The keys in her face are both the carrot and the stick. Tyler jangles them again. 

“Come on, Jess,” he says, and she almost bites his fingers. He doesn’t notice. “Don’t you want a good story?” 

Tyler has a way of infusing all his questions with little vocal winks, confidential upticks like a physical nudge on the arm. It makes her anxious, as though she’s missed a punch line. A lot of girls laugh when he talks, just in case.  

“A story for who?” Jess mutters. But she lets him coax her hand out of the borrowed jacket pocket, his fingers wrapped around hers like tentacles. They don’t feel familiar. Her skin is warm and known, but his is colder, his calloused fingertips alien against her palm. It’s a familiar disconnect, this inability to reconcile what she’d imagined with reality.

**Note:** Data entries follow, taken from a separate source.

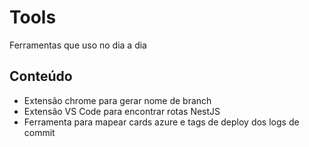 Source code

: # Tools

Ferramentas que uso no dia a dia

## Conteúdo

- Extensão chrome para gerar nome de branch
- Extensão VS Code para encontrar rotas NestJS
- Ferramenta para mapear cards azure e tags de deploy dos logs de commit
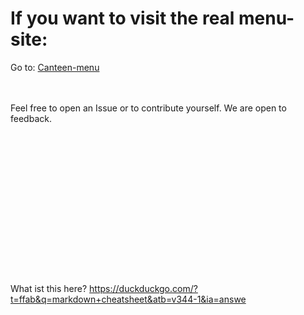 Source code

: # If you want to visit the real menu-site:
Go to: [Canteen-menu](https://jofahd.github.io/Kantine/webseite/index.html)

<br><br>
Feel free to open an Issue or to contribute yourself. We are open to feedback.
<br><br><br><br><br><br><br><br><br><br><br><br><br><br><br><br>
What ist this here?
https://duckduckgo.com/?t=ffab&q=markdown+cheatsheet&atb=v344-1&ia=answe
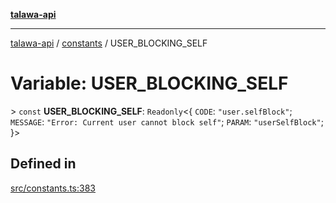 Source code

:[**talawa-api**](../../README.md)

***

[talawa-api](../../modules.md) / [constants](../README.md) / USER\_BLOCKING\_SELF

# Variable: USER\_BLOCKING\_SELF

\> `const` **USER\_BLOCKING\_SELF**: `Readonly`\<\{ `CODE`: `"user.selfBlock"`; `MESSAGE`: `"Error: Current user cannot block self"`; `PARAM`: `"userSelfBlock"`; \}\>

## Defined in

[src/constants.ts:383](https://github.com/PalisadoesFoundation/talawa-api/blob/4b5c74fd36bcfc2e36f3a06b67d517e865c188be/src/constants.ts#L383)

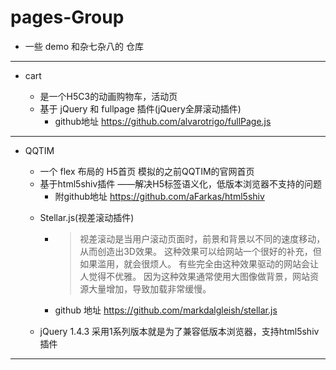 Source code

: # pages-Group
- 一些 demo 和杂七杂八的 仓库



---



- cart 

  + 是一个H5C3的动画购物车，活动页
  + 基于 jQuery 和 fullpage 插件(jQuery全屏滚动插件)
    + github地址  https://github.com/alvarotrigo/fullPage.js

---

- QQTIM

  + 一个 flex 布局的 H5首页 模拟的之前QQTIM的官网首页
  + 基于html5shiv插件 ——解决H5标签语义化，低版本浏览器不支持的问题  
    + 附github地址  https://github.com/aFarkas/html5shiv

  

  - Stellar.js(视差滚动插件)

    + > 视差滚动是当用户滚动页面时，前景和背景以不同的速度移动，从而创造出3D效果。 这种效果可以给网站一个很好的补充，但如果滥用，就会很烦人。 有些完全由这种效果驱动的网站会让人觉得不优雅。 因为这种效果通常使用大图像做背景，网站资源大量增加，导致加载非常缓慢。 

    + github 地址 https://github.com/markdalgleish/stellar.js

  - jQuery 1.4.3   采用1系列版本就是为了兼容低版本浏览器，支持html5shiv 插件

---

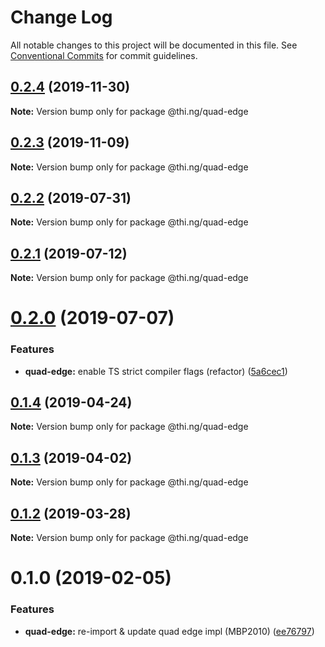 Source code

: # Change Log

All notable changes to this project will be documented in this file.
See [Conventional Commits](https://conventionalcommits.org) for commit guidelines.

## [0.2.4](https://github.com/thi-ng/umbrella/compare/@thi.ng/quad-edge@0.2.3...@thi.ng/quad-edge@0.2.4) (2019-11-30)

**Note:** Version bump only for package @thi.ng/quad-edge





## [0.2.3](https://github.com/thi-ng/umbrella/compare/@thi.ng/quad-edge@0.2.2...@thi.ng/quad-edge@0.2.3) (2019-11-09)

**Note:** Version bump only for package @thi.ng/quad-edge





## [0.2.2](https://github.com/thi-ng/umbrella/compare/@thi.ng/quad-edge@0.2.1...@thi.ng/quad-edge@0.2.2) (2019-07-31)

**Note:** Version bump only for package @thi.ng/quad-edge





## [0.2.1](https://github.com/thi-ng/umbrella/compare/@thi.ng/quad-edge@0.2.0...@thi.ng/quad-edge@0.2.1) (2019-07-12)

**Note:** Version bump only for package @thi.ng/quad-edge





# [0.2.0](https://github.com/thi-ng/umbrella/compare/@thi.ng/quad-edge@0.1.4...@thi.ng/quad-edge@0.2.0) (2019-07-07)


### Features

* **quad-edge:** enable TS strict compiler flags (refactor) ([5a6cec1](https://github.com/thi-ng/umbrella/commit/5a6cec1))





## [0.1.4](https://github.com/thi-ng/umbrella/compare/@thi.ng/quad-edge@0.1.3...@thi.ng/quad-edge@0.1.4) (2019-04-24)

**Note:** Version bump only for package @thi.ng/quad-edge





## [0.1.3](https://github.com/thi-ng/umbrella/compare/@thi.ng/quad-edge@0.1.2...@thi.ng/quad-edge@0.1.3) (2019-04-02)

**Note:** Version bump only for package @thi.ng/quad-edge





## [0.1.2](https://github.com/thi-ng/umbrella/compare/@thi.ng/quad-edge@0.1.1...@thi.ng/quad-edge@0.1.2) (2019-03-28)

**Note:** Version bump only for package @thi.ng/quad-edge







# 0.1.0 (2019-02-05)


### Features

* **quad-edge:** re-import & update quad edge impl (MBP2010) ([ee76797](https://github.com/thi-ng/umbrella/commit/ee76797))
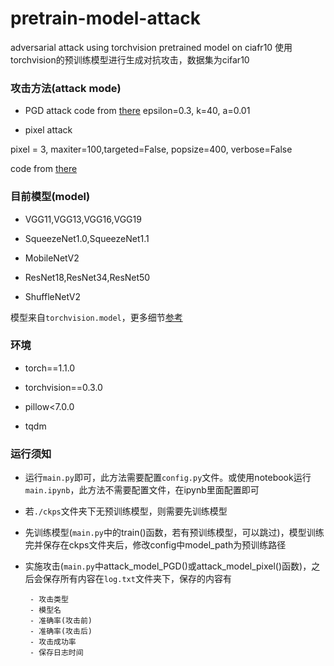 # pretrain-model-attack
 adversarial attack using torchvision pretrained model on ciafr10
使用torchvision的预训练模型进行生成对抗攻击，数据集为cifar10

### 攻击方法(attack mode)

- PGD attack
code from [there](https://github.com/wanglouis49/pytorch-adversarial_box)
epsilon=0.3, k=40, a=0.01

- pixel attack

pixel = 3, maxiter=100,targeted=False, popsize=400, verbose=False

code from [there](https://github.com/DebangLi/one-pixel-attack-pytorch)

### 目前模型(model)

- VGG11,VGG13,VGG16,VGG19

- SqueezeNet1.0,SqueezeNet1.1

- MobileNetV2

- ResNet18,ResNet34,ResNet50

- ShuffleNetV2

模型来自`torchvision.model`，更多细节[参考](https://pytorch.org/docs/stable/torchvision/models.html)

### 环境

- torch==1.1.0

- torchvision==0.3.0

- pillow<7.0.0

- tqdm

### 运行须知

- 运行`main.py`即可，此方法需要配置`config.py`文件。或使用notebook运行`main.ipynb`，此方法不需要配置文件，在ipynb里面配置即可

- 若`./ckps`文件夹下无预训练模型，则需要先训练模型

- 先训练模型(`main.py`中的train()函数，若有预训练模型，可以跳过)，模型训练完并保存在ckps文件夹后，修改config中model_path为预训练路径

- 实施攻击(`main.py`中attack_model_PGD()或attack_model_pixel()函数)，之后会保存所有内容在`log.txt`文件夹下，保存的内容有
       
       - 攻击类型
       - 模型名
       - 准确率(攻击前)
       - 准确率(攻击后)
       - 攻击成功率
       - 保存日志时间
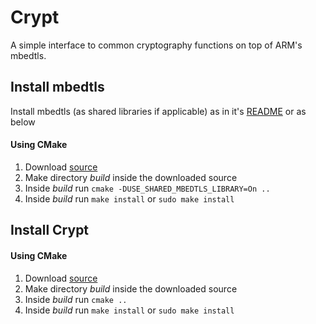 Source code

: # Crypt
A simple interface to common cryptography functions on top of ARM's mbedtls.

## Install mbedtls
Install mbedtls (as shared libraries if applicable) as in it's [README](https://github.com/ARMmbed/mbedtls#compiling) or as below 
#### Using CMake
1. Download [source](https://github.com/ARMmbed/mbedtls)
2. Make directory _build_ inside the downloaded source
3. Inside _build_ run `cmake -DUSE_SHARED_MBEDTLS_LIBRARY=On ..`
4. Inside _build_ run `make install` or `sudo make install`

## Install Crypt
#### Using CMake
1. Download [source](https://github.com/srinskit/Crypt)
2. Make directory _build_ inside the downloaded source
3. Inside _build_ run `cmake ..`
4. Inside _build_ run `make install` or `sudo make install`
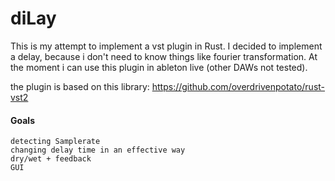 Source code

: # diLay
This is my attempt to implement a vst plugin in Rust.
I decided to implement a delay, because i don't need to know things like fourier transformation.
At the moment i can use this plugin in ableton live (other DAWs not tested).

the plugin is based on this library:
https://github.com/overdrivenpotato/rust-vst2


#### Goals
    detecting Samplerate
    changing delay time in an effective way
    dry/wet + feedback
    GUI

“You’re not scared, are you?” Tyler asks, pulling her up the first of three sagging steps. His brown hair curls up around the edges of the knit winter cap, which she finds far more endearing than his voice or his hands. 

“Maybe a little,” Jess admits, looking at the hair above his eyes. “But we made it here, so I guess we have to keep going.”

He grins. “That we do.”

She follows him up to the front door. It’s locked, but he has stolen the key. Perks of being a realtor’s son. Jess watches him fumble with the knob; he’s the one who put foreclosure trysts in her mind, but this door is new to him. It would be. The house has been abandoned for so long that you’d only know of it if someone told you, and no one told Tyler before Jess herself. She made sure of that.

It isn’t old, like she expected. Built in the 1950s, maybe, just a nondescript stack of beige and white and fading blue. From the outside, it could be in any neighborhood. Any family could live here, allowing it to slide into graceful, well-intentioned neglect. 

But it doesn’t feel that way once Tyler gets the door open. 

The air of the foyer tastes stale inside her mouth. Jess crosses in front of Tyler, her hand retreating back inside the pocket of his jacket. She finds a hole in the lining, worries at it with her index finger. She can feel her jeans pocket through the fabric, and the small, solid object there. Her fingers brush it, then flinch away.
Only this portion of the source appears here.